MATERIAL FOR THIS TASK =
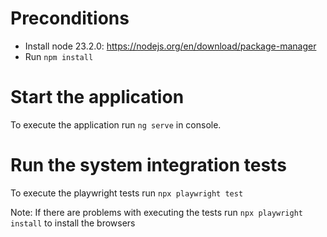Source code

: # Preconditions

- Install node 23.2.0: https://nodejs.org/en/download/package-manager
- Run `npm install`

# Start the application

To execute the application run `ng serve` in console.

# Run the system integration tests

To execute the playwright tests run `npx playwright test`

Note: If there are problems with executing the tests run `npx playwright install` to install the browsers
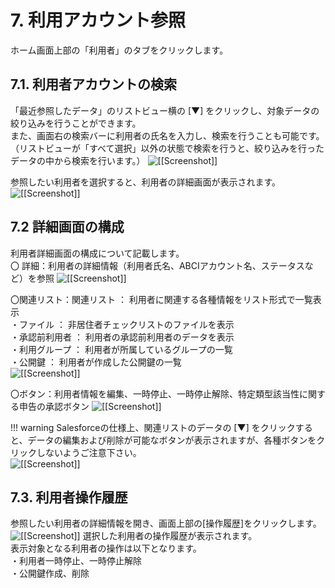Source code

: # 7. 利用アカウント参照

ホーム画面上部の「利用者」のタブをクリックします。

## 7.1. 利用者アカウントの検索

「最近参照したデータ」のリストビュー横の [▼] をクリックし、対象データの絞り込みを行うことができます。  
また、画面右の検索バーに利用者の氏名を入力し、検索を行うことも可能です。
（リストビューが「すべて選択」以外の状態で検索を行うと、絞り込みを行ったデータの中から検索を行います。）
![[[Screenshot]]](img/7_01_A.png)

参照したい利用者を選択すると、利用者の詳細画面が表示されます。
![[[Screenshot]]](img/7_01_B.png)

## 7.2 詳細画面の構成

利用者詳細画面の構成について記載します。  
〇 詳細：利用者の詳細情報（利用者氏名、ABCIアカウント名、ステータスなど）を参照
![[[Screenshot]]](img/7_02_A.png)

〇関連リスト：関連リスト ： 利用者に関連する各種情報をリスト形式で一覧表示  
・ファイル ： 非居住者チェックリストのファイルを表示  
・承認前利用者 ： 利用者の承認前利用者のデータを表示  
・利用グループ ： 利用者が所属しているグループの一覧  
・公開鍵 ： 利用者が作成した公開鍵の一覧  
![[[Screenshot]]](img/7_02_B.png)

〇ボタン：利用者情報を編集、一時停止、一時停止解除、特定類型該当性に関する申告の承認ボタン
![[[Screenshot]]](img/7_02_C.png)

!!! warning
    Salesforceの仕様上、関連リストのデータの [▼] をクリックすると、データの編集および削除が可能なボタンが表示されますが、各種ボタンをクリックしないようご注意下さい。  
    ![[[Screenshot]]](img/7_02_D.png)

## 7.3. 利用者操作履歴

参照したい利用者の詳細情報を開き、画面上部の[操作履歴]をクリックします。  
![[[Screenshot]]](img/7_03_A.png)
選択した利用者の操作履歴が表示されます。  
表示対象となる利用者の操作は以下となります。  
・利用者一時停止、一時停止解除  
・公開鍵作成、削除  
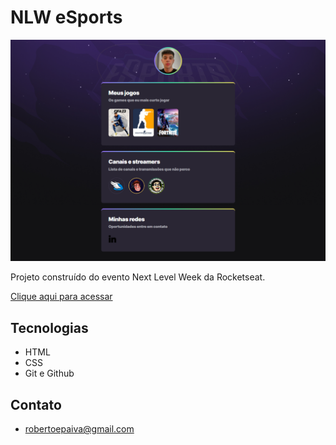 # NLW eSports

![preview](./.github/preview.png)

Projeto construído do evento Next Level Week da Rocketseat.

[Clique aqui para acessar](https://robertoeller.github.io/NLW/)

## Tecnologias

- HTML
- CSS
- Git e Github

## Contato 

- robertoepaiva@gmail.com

ASSIGNMENT = Repeat each line of the listing word for word, from the first through the line that contains "# Run the system integration tests". Any picture stays out.

RESULT =
Source code

: # Preconditions

- Install node 23.2.0: https://nodejs.org/en/download/package-manager
- Run `npm install`

# Start the application

To execute the application run `ng serve` in console.

# Run the system integration tests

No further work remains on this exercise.